EXERCISE DETAILS
Your output should consist of the data, copied exactly.
:::
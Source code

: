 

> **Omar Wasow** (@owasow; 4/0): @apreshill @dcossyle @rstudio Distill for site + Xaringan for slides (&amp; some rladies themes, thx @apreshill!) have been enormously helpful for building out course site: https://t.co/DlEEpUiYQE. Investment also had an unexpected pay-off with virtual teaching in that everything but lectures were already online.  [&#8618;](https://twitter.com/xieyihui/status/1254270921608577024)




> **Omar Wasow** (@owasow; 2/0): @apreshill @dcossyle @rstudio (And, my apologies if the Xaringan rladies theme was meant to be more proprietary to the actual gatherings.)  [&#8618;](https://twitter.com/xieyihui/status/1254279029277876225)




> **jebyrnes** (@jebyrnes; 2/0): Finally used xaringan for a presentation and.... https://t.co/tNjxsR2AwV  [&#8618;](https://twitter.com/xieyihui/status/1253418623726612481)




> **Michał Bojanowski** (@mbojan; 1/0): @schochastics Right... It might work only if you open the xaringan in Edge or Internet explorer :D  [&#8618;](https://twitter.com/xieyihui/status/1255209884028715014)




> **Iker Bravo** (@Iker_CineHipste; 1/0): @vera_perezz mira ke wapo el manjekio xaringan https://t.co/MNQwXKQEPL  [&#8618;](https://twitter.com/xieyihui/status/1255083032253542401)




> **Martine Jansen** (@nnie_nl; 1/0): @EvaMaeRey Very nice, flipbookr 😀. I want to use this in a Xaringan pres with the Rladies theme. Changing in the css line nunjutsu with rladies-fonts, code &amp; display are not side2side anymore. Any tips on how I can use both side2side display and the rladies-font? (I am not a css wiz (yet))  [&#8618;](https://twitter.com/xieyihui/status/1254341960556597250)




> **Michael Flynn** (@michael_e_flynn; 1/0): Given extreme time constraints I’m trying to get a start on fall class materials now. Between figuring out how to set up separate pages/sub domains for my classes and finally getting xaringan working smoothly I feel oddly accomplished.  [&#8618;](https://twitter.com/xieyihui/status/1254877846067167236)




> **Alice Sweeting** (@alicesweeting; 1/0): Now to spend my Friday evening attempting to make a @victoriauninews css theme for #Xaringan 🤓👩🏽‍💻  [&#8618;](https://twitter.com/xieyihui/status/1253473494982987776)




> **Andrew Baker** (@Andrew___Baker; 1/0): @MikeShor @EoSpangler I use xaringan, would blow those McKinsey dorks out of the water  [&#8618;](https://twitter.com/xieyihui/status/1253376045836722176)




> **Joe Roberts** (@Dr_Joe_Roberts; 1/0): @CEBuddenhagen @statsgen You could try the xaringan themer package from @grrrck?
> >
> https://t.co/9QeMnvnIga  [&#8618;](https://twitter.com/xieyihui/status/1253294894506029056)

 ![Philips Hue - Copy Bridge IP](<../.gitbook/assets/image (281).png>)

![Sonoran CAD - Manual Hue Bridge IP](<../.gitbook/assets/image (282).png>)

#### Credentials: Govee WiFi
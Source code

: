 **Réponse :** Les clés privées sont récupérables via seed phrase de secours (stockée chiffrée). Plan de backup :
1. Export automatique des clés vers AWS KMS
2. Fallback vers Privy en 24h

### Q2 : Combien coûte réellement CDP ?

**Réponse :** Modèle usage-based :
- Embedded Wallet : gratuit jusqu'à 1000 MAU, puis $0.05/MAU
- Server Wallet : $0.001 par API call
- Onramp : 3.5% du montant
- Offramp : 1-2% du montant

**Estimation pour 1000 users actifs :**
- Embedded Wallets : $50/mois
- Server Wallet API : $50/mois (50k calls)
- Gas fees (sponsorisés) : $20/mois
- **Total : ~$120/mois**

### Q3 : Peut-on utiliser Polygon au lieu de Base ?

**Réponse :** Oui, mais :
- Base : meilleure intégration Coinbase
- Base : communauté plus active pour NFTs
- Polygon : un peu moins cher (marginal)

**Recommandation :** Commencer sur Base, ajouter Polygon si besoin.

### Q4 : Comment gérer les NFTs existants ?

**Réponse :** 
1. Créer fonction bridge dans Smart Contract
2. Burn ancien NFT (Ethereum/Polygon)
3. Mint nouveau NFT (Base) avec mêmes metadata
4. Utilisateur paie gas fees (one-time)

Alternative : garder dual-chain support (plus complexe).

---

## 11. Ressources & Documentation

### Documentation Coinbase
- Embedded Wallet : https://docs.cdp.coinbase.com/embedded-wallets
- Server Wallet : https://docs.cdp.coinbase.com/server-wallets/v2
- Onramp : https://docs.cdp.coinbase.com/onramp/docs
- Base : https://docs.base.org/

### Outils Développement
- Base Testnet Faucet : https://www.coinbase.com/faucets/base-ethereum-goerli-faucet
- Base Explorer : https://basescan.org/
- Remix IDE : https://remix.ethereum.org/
:::
RESULT OF THIS TASK
Source code

: 

> **Omar Wasow** (@owasow; 4/0): @apreshill @dcossyle @rstudio Distill for site + Xaringan for slides (&amp; some rladies themes, thx @apreshill!) have been enormously helpful for building out course site: https://t.co/DlEEpUiYQE. Investment also had an unexpected pay-off with virtual teaching in that everything but lectures were already online.  [&#8618;](https://twitter.com/xieyihui/status/1254270921608577024)




> **Omar Wasow** (@owasow; 2/0): @apreshill @dcossyle @rstudio (And, my apologies if the Xaringan rladies theme was meant to be more proprietary to the actual gatherings.)  [&#8618;](https://twitter.com/xieyihui/status/1254279029277876225)




> **jebyrnes** (@jebyrnes; 2/0): Finally used xaringan for a presentation and.... https://t.co/tNjxsR2AwV  [&#8618;](https://twitter.com/xieyihui/status/1253418623726612481)




> **Michał Bojanowski** (@mbojan; 1/0): @schochastics Right... It might work only if you open the xaringan in Edge or Internet explorer :D  [&#8618;](https://twitter.com/xieyihui/status/1255209884028715014)




> **Iker Bravo** (@Iker_CineHipste; 1/0): @vera_perezz mira ke wapo el manjekio xaringan https://t.co/MNQwXKQEPL  [&#8618;](https://twitter.com/xieyihui/status/1255083032253542401)




> **Martine Jansen** (@nnie_nl; 1/0): @EvaMaeRey Very nice, flipbookr 😀. I want to use this in a Xaringan pres with the Rladies theme. Changing in the css line nunjutsu with rladies-fonts, code &amp; display are not side2side anymore. Any tips on how I can use both side2side display and the rladies-font? (I am not a css wiz (yet))  [&#8618;](https://twitter.com/xieyihui/status/1254341960556597250)




> **Michael Flynn** (@michael_e_flynn; 1/0): Given extreme time constraints I’m trying to get a start on fall class materials now. Between figuring out how to set up separate pages/sub domains for my classes and finally getting xaringan working smoothly I feel oddly accomplished.  [&#8618;](https://twitter.com/xieyihui/status/1254877846067167236)




> **Alice Sweeting** (@alicesweeting; 1/0): Now to spend my Friday evening attempting to make a @victoriauninews css theme for #Xaringan 🤓👩🏽‍💻  [&#8618;](https://twitter.com/xieyihui/status/1253473494982987776)




> **Andrew Baker** (@Andrew___Baker; 1/0): @MikeShor @EoSpangler I use xaringan, would blow those McKinsey dorks out of the water  [&#8618;](https://twitter.com/xieyihui/status/1253376045836722176)




> **Joe Roberts** (@Dr_Joe_Roberts; 1/0): @CEBuddenhagen @statsgen You could try the xaringan themer package from @grrrck?
> >
> https://t.co/9QeMnvnIga  [&#8618;](https://twitter.com/xieyihui/status/1253294894506029056)

 ![Philips Hue - Copy Bridge IP](<../.gitbook/assets/image (281).png>)

![Sonoran CAD - Manual Hue Bridge IP](<../.gitbook/assets/image (282).png>)

#### Credentials: Govee WiFi
Source code

: **Réponse :** Les clés privées sont récupérables via seed phrase de secours (stockée chiffrée). Plan de backup :
1. Export automatique des clés vers AWS KMS
2. Fallback vers Privy en 24h

### Q2 : Combien coûte réellement CDP ?

**Réponse :** Modèle usage-based :
- Embedded Wallet : gratuit jusqu'à 1000 MAU, puis $0.05/MAU
- Server Wallet : $0.001 par API call
- Onramp : 3.5% du montant
- Offramp : 1-2% du montant

**Estimation pour 1000 users actifs :**
- Embedded Wallets : $50/mois
- Server Wallet API : $50/mois (50k calls)
- Gas fees (sponsorisés) : $20/mois
- **Total : ~$120/mois**

### Q3 : Peut-on utiliser Polygon au lieu de Base ?

**Réponse :** Oui, mais :
- Base : meilleure intégration Coinbase
- Base : communauté plus active pour NFTs
- Polygon : un peu moins cher (marginal)

**Recommandation :** Commencer sur Base, ajouter Polygon si besoin.

### Q4 : Comment gérer les NFTs existants ?

**Réponse :** 
1. Créer fonction bridge dans Smart Contract
2. Burn ancien NFT (Ethereum/Polygon)
3. Mint nouveau NFT (Base) avec mêmes metadata
4. Utilisateur paie gas fees (one-time)

Alternative : garder dual-chain support (plus complexe).

---

## 11. Ressources & Documentation

### Documentation Coinbase
- Embedded Wallet : https://docs.cdp.coinbase.com/embedded-wallets
- Server Wallet : https://docs.cdp.coinbase.com/server-wallets/v2
- Onramp : https://docs.cdp.coinbase.com/onramp/docs
- Base : https://docs.base.org/

### Outils Développement
- Base Testnet Faucet : https://www.coinbase.com/faucets/base-ethereum-goerli-faucet
- Base Explorer : https://basescan.org/
- Remix IDE : https://remix.ethereum.org/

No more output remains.